If a line in the entries includes "createdAt", show that line.

Source texts of formatted documents
○ ○ ○ ○ ○
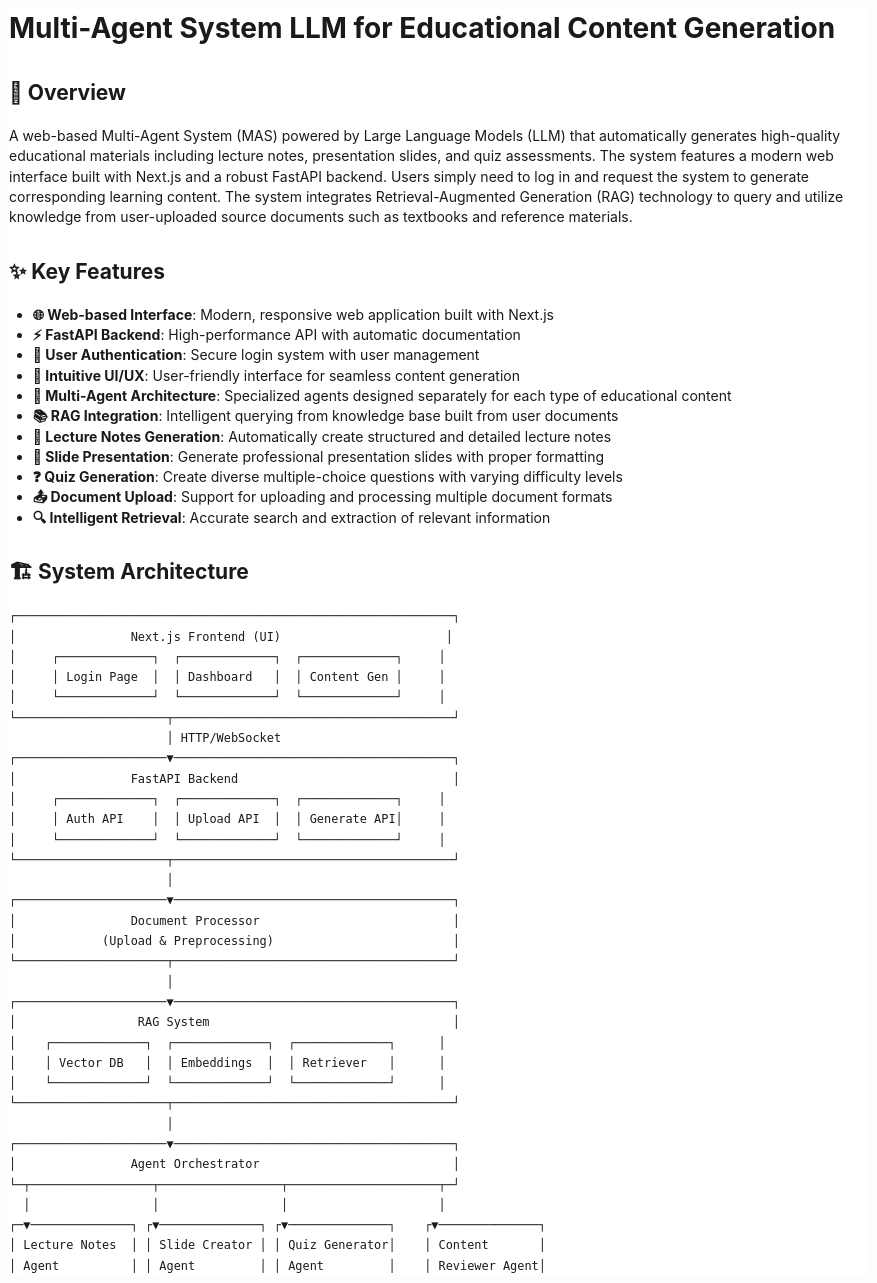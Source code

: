 # Multi-Agent System LLM for Educational Content Generation

## 📖 Overview

A web-based Multi-Agent System (MAS) powered by Large Language Models (LLM) that automatically generates high-quality educational materials including lecture notes, presentation slides, and quiz assessments. The system features a modern web interface built with Next.js and a robust FastAPI backend. Users simply need to log in and request the system to generate corresponding learning content. The system integrates Retrieval-Augmented Generation (RAG) technology to query and utilize knowledge from user-uploaded source documents such as textbooks and reference materials.

## ✨ Key Features

- **🌐 Web-based Interface**: Modern, responsive web application built with Next.js
- **⚡ FastAPI Backend**: High-performance API with automatic documentation
- **🔐 User Authentication**: Secure login system with user management
- **🎨 Intuitive UI/UX**: User-friendly interface for seamless content generation
- **🤖 Multi-Agent Architecture**: Specialized agents designed separately for each type of educational content
- **📚 RAG Integration**: Intelligent querying from knowledge base built from user documents
- **📝 Lecture Notes Generation**: Automatically create structured and detailed lecture notes
- **🎯 Slide Presentation**: Generate professional presentation slides with proper formatting
- **❓ Quiz Generation**: Create diverse multiple-choice questions with varying difficulty levels
- **📤 Document Upload**: Support for uploading and processing multiple document formats
- **🔍 Intelligent Retrieval**: Accurate search and extraction of relevant information

## 🏗️ System Architecture

```
┌─────────────────────────────────────────────────────────────┐
│                Next.js Frontend (UI)                       │
│     ┌─────────────┐  ┌─────────────┐  ┌─────────────┐     │
│     │ Login Page  │  │ Dashboard   │  │ Content Gen │     │
│     └─────────────┘  └─────────────┘  └─────────────┘     │
└─────────────────────┬───────────────────────────────────────┘
                      │ HTTP/WebSocket
┌─────────────────────▼───────────────────────────────────────┐
│                FastAPI Backend                              │
│     ┌─────────────┐  ┌─────────────┐  ┌─────────────┐     │
│     │ Auth API    │  │ Upload API  │  │ Generate API│     │
│     └─────────────┘  └─────────────┘  └─────────────┘     │
└─────────────────────┬───────────────────────────────────────┘
                      │
┌─────────────────────▼───────────────────────────────────────┐
│                Document Processor                           │
│            (Upload & Preprocessing)                         │
└─────────────────────┬───────────────────────────────────────┘
                      │
┌─────────────────────▼───────────────────────────────────────┐
│                 RAG System                                  │
│    ┌─────────────┐  ┌─────────────┐  ┌─────────────┐      │
│    │ Vector DB   │  │ Embeddings  │  │ Retriever   │      │
│    └─────────────┘  └─────────────┘  └─────────────┘      │
└─────────────────────┬───────────────────────────────────────┘
                      │
┌─────────────────────▼───────────────────────────────────────┐
│                Agent Orchestrator                           │
└─┬─────────────────┬─────────────────┬─────────────────────┬─┘
  │                 │                 │                     │
┌─▼──────────────┐ ┌▼──────────────┐ ┌▼──────────────┐    ┌▼──────────────┐
│ Lecture Notes  │ │ Slide Creator │ │ Quiz Generator│    │ Content       │
│ Agent          │ │ Agent         │ │ Agent         │    │ Reviewer Agent│
```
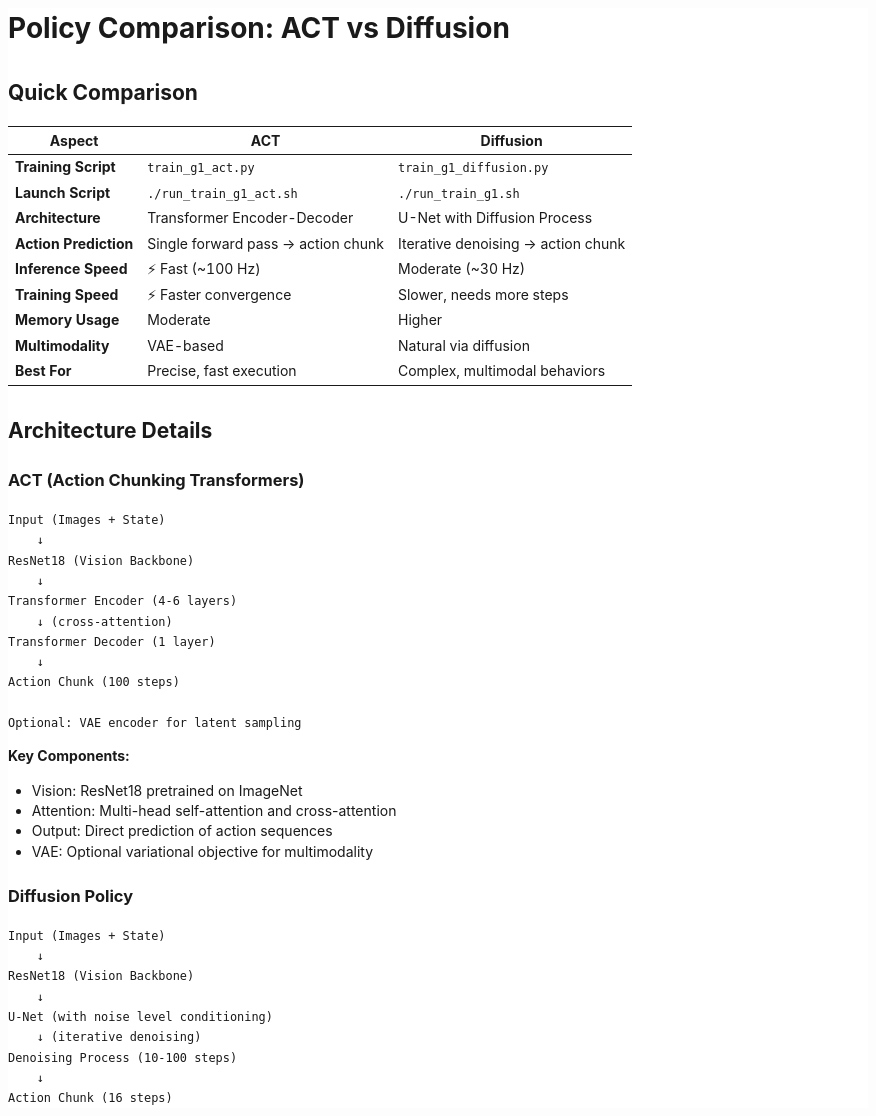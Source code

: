 # Policy Comparison: ACT vs Diffusion

## Quick Comparison

| Aspect | ACT | Diffusion |
|--------|-----|-----------|
| **Training Script** | `train_g1_act.py` | `train_g1_diffusion.py` |
| **Launch Script** | `./run_train_g1_act.sh` | `./run_train_g1.sh` |
| **Architecture** | Transformer Encoder-Decoder | U-Net with Diffusion Process |
| **Action Prediction** | Single forward pass → action chunk | Iterative denoising → action chunk |
| **Inference Speed** | ⚡ Fast (~100 Hz) | Moderate (~30 Hz) |
| **Training Speed** | ⚡ Faster convergence | Slower, needs more steps |
| **Memory Usage** | Moderate | Higher |
| **Multimodality** | VAE-based | Natural via diffusion |
| **Best For** | Precise, fast execution | Complex, multimodal behaviors |

## Architecture Details

### ACT (Action Chunking Transformers)
```
Input (Images + State)
    ↓
ResNet18 (Vision Backbone)
    ↓
Transformer Encoder (4-6 layers)
    ↓ (cross-attention)
Transformer Decoder (1 layer)
    ↓
Action Chunk (100 steps)

Optional: VAE encoder for latent sampling
```

**Key Components:**
- Vision: ResNet18 pretrained on ImageNet
- Attention: Multi-head self-attention and cross-attention
- Output: Direct prediction of action sequences
- VAE: Optional variational objective for multimodality

### Diffusion Policy
```
Input (Images + State)
    ↓
ResNet18 (Vision Backbone)
    ↓
U-Net (with noise level conditioning)
    ↓ (iterative denoising)
Denoising Process (10-100 steps)
    ↓
Action Chunk (16 steps)
```
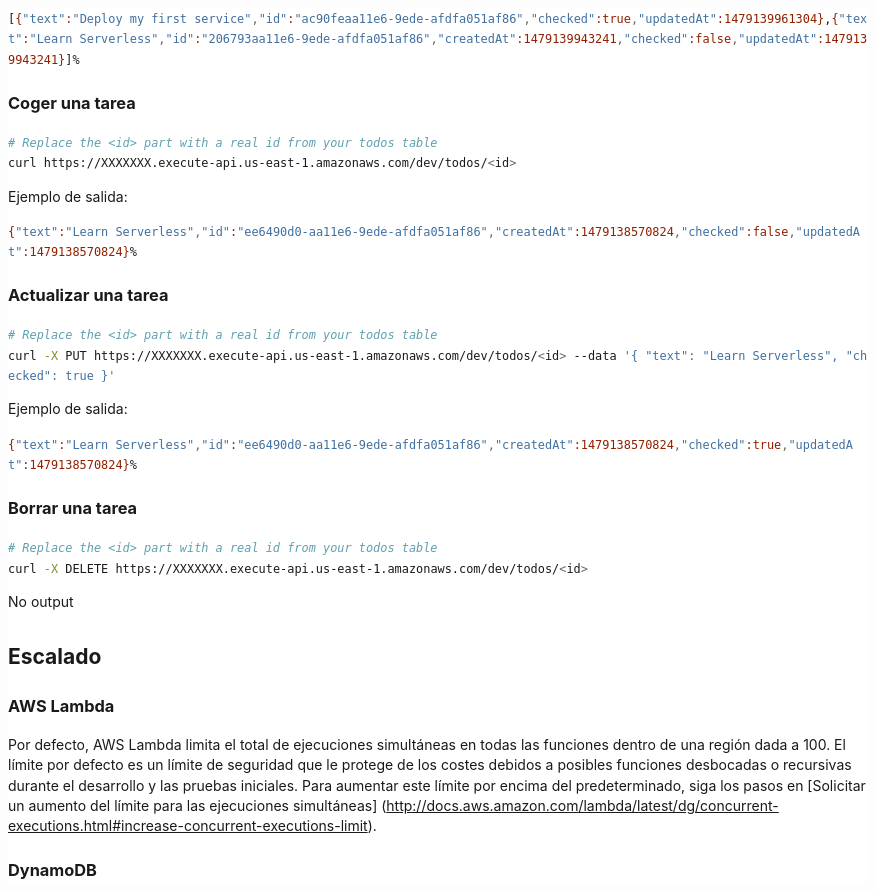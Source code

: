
 ```bash
[{"text":"Deploy my first service","id":"ac90feaa11e6-9ede-afdfa051af86","checked":true,"updatedAt":1479139961304},{"text":"Learn Serverless","id":"206793aa11e6-9ede-afdfa051af86","createdAt":1479139943241,"checked":false,"updatedAt":1479139943241}]%
```

### Coger una tarea

```bash
# Replace the <id> part with a real id from your todos table
curl https://XXXXXXX.execute-api.us-east-1.amazonaws.com/dev/todos/<id>
```

Ejemplo de salida:

```bash
{"text":"Learn Serverless","id":"ee6490d0-aa11e6-9ede-afdfa051af86","createdAt":1479138570824,"checked":false,"updatedAt":1479138570824}%
```

### Actualizar una tarea

```bash
# Replace the <id> part with a real id from your todos table
curl -X PUT https://XXXXXXX.execute-api.us-east-1.amazonaws.com/dev/todos/<id> --data '{ "text": "Learn Serverless", "checked": true }'
```

Ejemplo de salida:

```bash
{"text":"Learn Serverless","id":"ee6490d0-aa11e6-9ede-afdfa051af86","createdAt":1479138570824,"checked":true,"updatedAt":1479138570824}%
```

### Borrar una tarea

```bash
# Replace the <id> part with a real id from your todos table
curl -X DELETE https://XXXXXXX.execute-api.us-east-1.amazonaws.com/dev/todos/<id>
```

No output

## Escalado

### AWS Lambda

Por defecto, AWS Lambda limita el total de ejecuciones simultáneas en todas las funciones dentro de una región dada a 100. El límite por defecto es un límite de seguridad que le protege de los costes debidos a posibles funciones desbocadas o recursivas durante el desarrollo y las pruebas iniciales. Para aumentar este límite por encima del predeterminado, siga los pasos en [Solicitar un aumento del límite para las ejecuciones simultáneas] (http://docs.aws.amazon.com/lambda/latest/dg/concurrent-executions.html#increase-concurrent-executions-limit).

### DynamoDB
○ ○ ○ ○ ○
Solution to the problem ->
[{"text":"Deploy my first service","id":"ac90feaa11e6-9ede-afdfa051af86","checked":true,"updatedAt":1479139961304},{"text":"Learn Serverless","id":"206793aa11e6-9ede-afdfa051af86","createdAt":1479139943241,"checked":false,"updatedAt":1479139943241}]%
{"text":"Learn Serverless","id":"ee6490d0-aa11e6-9ede-afdfa051af86","createdAt":1479138570824,"checked":false,"updatedAt":1479138570824}%
{"text":"Learn Serverless","id":"ee6490d0-aa11e6-9ede-afdfa051af86","createdAt":1479138570824,"checked":true,"updatedAt":1479138570824}%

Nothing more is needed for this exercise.